Construction of Mutant FAK Mammalian Expression Vectors— The full-length cDNA encoding FAK was subjected to site-directed mutagenesis using the Transformer site-directed mutagenesis kit (Clontech, Palo Alto, CA). The synthetic oligonucleotides GGA AGA CAC ATT TAC CAT GCC CTC G (Tyr⁴⁰⁷ Phe) and GGA AGA CAC AGA AAC CAT GCC CTC G (Tyr⁴⁰⁷ Glu) were used to change Tyr⁴⁰⁷ to phenylalanine or glutamic acid. The cDNAs encoding wild-type FAK and mutant Y407F and Y407E were inserted into pRC/cytomegalovirus at the NotI/XbaI cloning sites to generate inframe fusions with a 3' sequence encoding three HA epitopes (YPYDVPDYA).

Molecular Constructs—PCR amplification was used to generate recombinant GST-407 constructs encoding a portion of the FAK protein sequence including the phosphorylation site at tyrosine 397–407, with and without mutations at Tyr⁴⁰⁷ (407Y (wild-type amino acids 385–411), 407F (amino acids 385–411, Tyr⁴⁰⁷ Phe), and 407E (amino acids 385–411, Tyr⁴⁰⁷ Glu)). The PCR products were cloned into the BamHI/EcoRI site of the pGEX-4T-1 expression vector (Amersham Biosciences).

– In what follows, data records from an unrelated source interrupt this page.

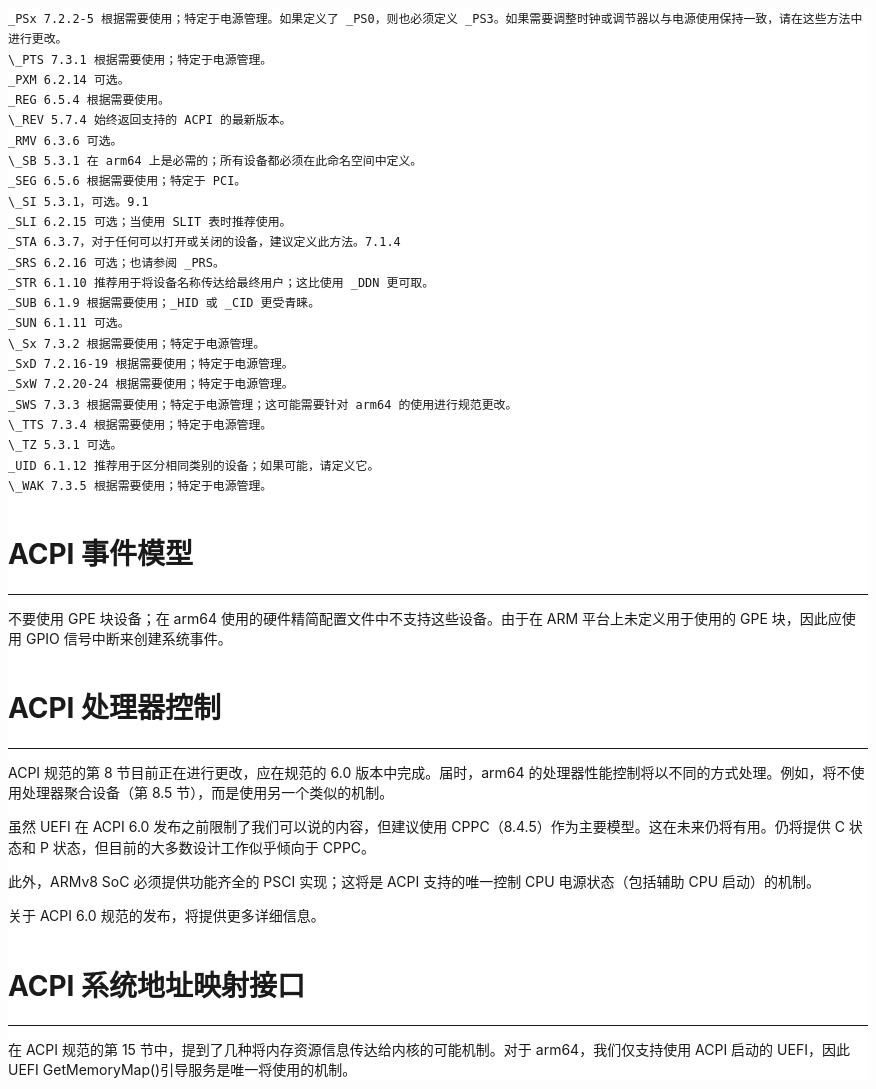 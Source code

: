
 ```
_PSx 7.2.2-5 根据需要使用；特定于电源管理。如果定义了 _PS0，则也必须定义 _PS3。如果需要调整时钟或调节器以与电源使用保持一致，请在这些方法中进行更改。
\_PTS 7.3.1 根据需要使用；特定于电源管理。
_PXM 6.2.14 可选。
_REG 6.5.4 根据需要使用。
\_REV 5.7.4 始终返回支持的 ACPI 的最新版本。
_RMV 6.3.6 可选。
\_SB 5.3.1 在 arm64 上是必需的；所有设备都必须在此命名空间中定义。
_SEG 6.5.6 根据需要使用；特定于 PCI。
\_SI 5.3.1，可选。9.1
_SLI 6.2.15 可选；当使用 SLIT 表时推荐使用。
_STA 6.3.7，对于任何可以打开或关闭的设备，建议定义此方法。7.1.4
_SRS 6.2.16 可选；也请参阅 _PRS。
_STR 6.1.10 推荐用于将设备名称传达给最终用户；这比使用 _DDN 更可取。
_SUB 6.1.9 根据需要使用；_HID 或 _CID 更受青睐。
_SUN 6.1.11 可选。
\_Sx 7.3.2 根据需要使用；特定于电源管理。
_SxD 7.2.16-19 根据需要使用；特定于电源管理。
_SxW 7.2.20-24 根据需要使用；特定于电源管理。
_SWS 7.3.3 根据需要使用；特定于电源管理；这可能需要针对 arm64 的使用进行规范更改。
\_TTS 7.3.4 根据需要使用；特定于电源管理。
\_TZ 5.3.1 可选。
_UID 6.1.12 推荐用于区分相同类别的设备；如果可能，请定义它。
\_WAK 7.3.5 根据需要使用；特定于电源管理。
```

# ACPI 事件模型

----------------

不要使用 GPE 块设备；在 arm64 使用的硬件精简配置文件中不支持这些设备。由于在 ARM 平台上未定义用于使用的 GPE 块，因此应使用 GPIO 信号中断来创建系统事件。

# ACPI 处理器控制

----------------------

ACPI 规范的第 8 节目前正在进行更改，应在规范的 6.0 版本中完成。届时，arm64 的处理器性能控制将以不同的方式处理。例如，将不使用处理器聚合设备（第 8.5 节），而是使用另一个类似的机制。

虽然 UEFI 在 ACPI 6.0 发布之前限制了我们可以说的内容，但建议使用 CPPC（8.4.5）作为主要模型。这在未来仍将有用。仍将提供 C 状态和 P 状态，但目前的大多数设计工作似乎倾向于 CPPC。

此外，ARMv8 SoC 必须提供功能齐全的 PSCI 实现；这将是 ACPI 支持的唯一控制 CPU 电源状态（包括辅助 CPU 启动）的机制。

关于 ACPI 6.0 规范的发布，将提供更多详细信息。

# ACPI 系统地址映射接口

----------------------------------

在 ACPI 规范的第 15 节中，提到了几种将内存资源信息传达给内核的可能机制。对于 arm64，我们仅支持使用 ACPI 启动的 UEFI，因此 UEFI GetMemoryMap()引导服务是唯一将使用的机制。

Transfection—Transient transfections were carried out using Lipofectamine reagent (Invitrogen) as described by the manufacturer. In brief, NIH3T3 cells were plated in 60-mm dishes and grown to 80% confluence for 24 h. The cells were then transfected with a mixture of 15 µl of Lipofectamine and 4 µg of plasmid DNA. After 5 h, the transfection mixture was removed and replaced with medium containing 10% FBS. For stable transfections, transfected cell populations were selected by the continuous presence of 250 µg/ml of G418.

Synthesis and Transfection of siRNA Constructs—To design oligonucleotides targeting the mouse FAK mRNA for degradation, siRNA Design of Ambion was used. The chosen targeted FAK siRNA sequence (5'-AATGCCCTAGAGAAGAAGTCC-3') was chemically synthesized by Ambion (Austin, TX), and the negative control siRNAs were purchased from Ambion. In vitro cotransfections were performed with 500 nM of mouse siRNAs and 4 µg of constructs encoding chicken FAK with and without introduced mutations (407Y, 407F, and 407E), using Lipofectamine 2000 (Invitrogen), according to the manufacturer's protocols.

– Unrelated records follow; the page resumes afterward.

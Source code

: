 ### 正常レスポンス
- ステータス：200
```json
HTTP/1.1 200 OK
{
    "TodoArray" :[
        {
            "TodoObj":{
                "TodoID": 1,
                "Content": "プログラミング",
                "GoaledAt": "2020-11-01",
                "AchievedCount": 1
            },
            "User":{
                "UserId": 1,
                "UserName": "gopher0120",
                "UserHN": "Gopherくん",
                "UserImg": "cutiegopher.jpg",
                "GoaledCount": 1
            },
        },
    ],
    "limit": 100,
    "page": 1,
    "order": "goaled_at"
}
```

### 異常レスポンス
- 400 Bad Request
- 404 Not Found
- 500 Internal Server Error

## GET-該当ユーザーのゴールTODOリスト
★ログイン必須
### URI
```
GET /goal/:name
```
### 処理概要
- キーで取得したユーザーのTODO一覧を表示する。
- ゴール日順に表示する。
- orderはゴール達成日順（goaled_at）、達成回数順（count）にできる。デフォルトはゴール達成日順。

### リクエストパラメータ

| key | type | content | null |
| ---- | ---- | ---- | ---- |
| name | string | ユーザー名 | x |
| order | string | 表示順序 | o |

Cell Proliferation Assay—Cell proliferation was measured by a colorimetric assay using MTT. In brief, NIH3T3 cells transfected with each of the generated plasmids were harvested with 0.05% trypsin/EDTA and seeded into 35-mm dishes at 1 x 10⁵ cells/dish. After the cells were allowed to attach, the medium containing 0.5 mg/ml MTT was added to each plate in a volume of 100 µl, and the cells were incubated for 1 h. The medium was then removed, 200 µl of dimethyl sulfoxide was added, and the plates were incubated for half an hour at room temperature. The mean concentration of absorbance at 570 nm in each set of all samples was measured using a 96-well microtiter plate reader (Dynatech, Chantilly, VA).

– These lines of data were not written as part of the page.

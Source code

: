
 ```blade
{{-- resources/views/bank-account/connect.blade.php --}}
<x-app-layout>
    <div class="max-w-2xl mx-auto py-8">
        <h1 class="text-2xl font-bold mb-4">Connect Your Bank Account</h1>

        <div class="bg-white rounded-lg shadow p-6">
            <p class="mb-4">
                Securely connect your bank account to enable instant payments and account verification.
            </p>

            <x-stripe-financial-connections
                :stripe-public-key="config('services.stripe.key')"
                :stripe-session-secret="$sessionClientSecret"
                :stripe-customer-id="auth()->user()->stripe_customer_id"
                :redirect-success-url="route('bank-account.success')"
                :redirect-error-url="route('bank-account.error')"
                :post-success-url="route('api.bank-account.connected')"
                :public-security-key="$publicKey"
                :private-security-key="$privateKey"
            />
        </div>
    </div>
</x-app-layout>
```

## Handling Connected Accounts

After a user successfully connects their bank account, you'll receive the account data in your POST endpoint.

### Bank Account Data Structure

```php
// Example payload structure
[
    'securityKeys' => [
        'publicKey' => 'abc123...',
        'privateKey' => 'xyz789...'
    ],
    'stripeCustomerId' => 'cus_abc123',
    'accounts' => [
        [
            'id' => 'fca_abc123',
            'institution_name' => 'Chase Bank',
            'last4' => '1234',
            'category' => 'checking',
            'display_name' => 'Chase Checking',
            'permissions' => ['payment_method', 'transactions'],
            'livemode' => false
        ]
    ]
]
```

BrdUrd Incorporation Assay—The cells were pulsed with 10 µM BrdUrd for 2 h, harvested, fixed in 70% ethanol at 4 °C for 30 min, and resuspended in 2 N HCl and 0.5% Triton X-100 for 30 min at room temperature. After the reactions were neutralized with 0.1 M sodium tetraborate for 2 min, the cells were stained with fluorescein isothiocyanate-conjugated anti-BrdUrd antibody in 0.5 ml of 1% bovine serum albumin and 0.5% Tween 20 in phosphate-buffered saline (PBS) for 1 h at room temperature in the dark. The cells were then washed once and incubated in 0.5 ml of PBS containing 5 µg/ml propidium iodide for 30 min prior to analysis with a FACSCalibur flow cytometer (Becton Dickinson, Mountain View, CA) and the CellQuest^TM software.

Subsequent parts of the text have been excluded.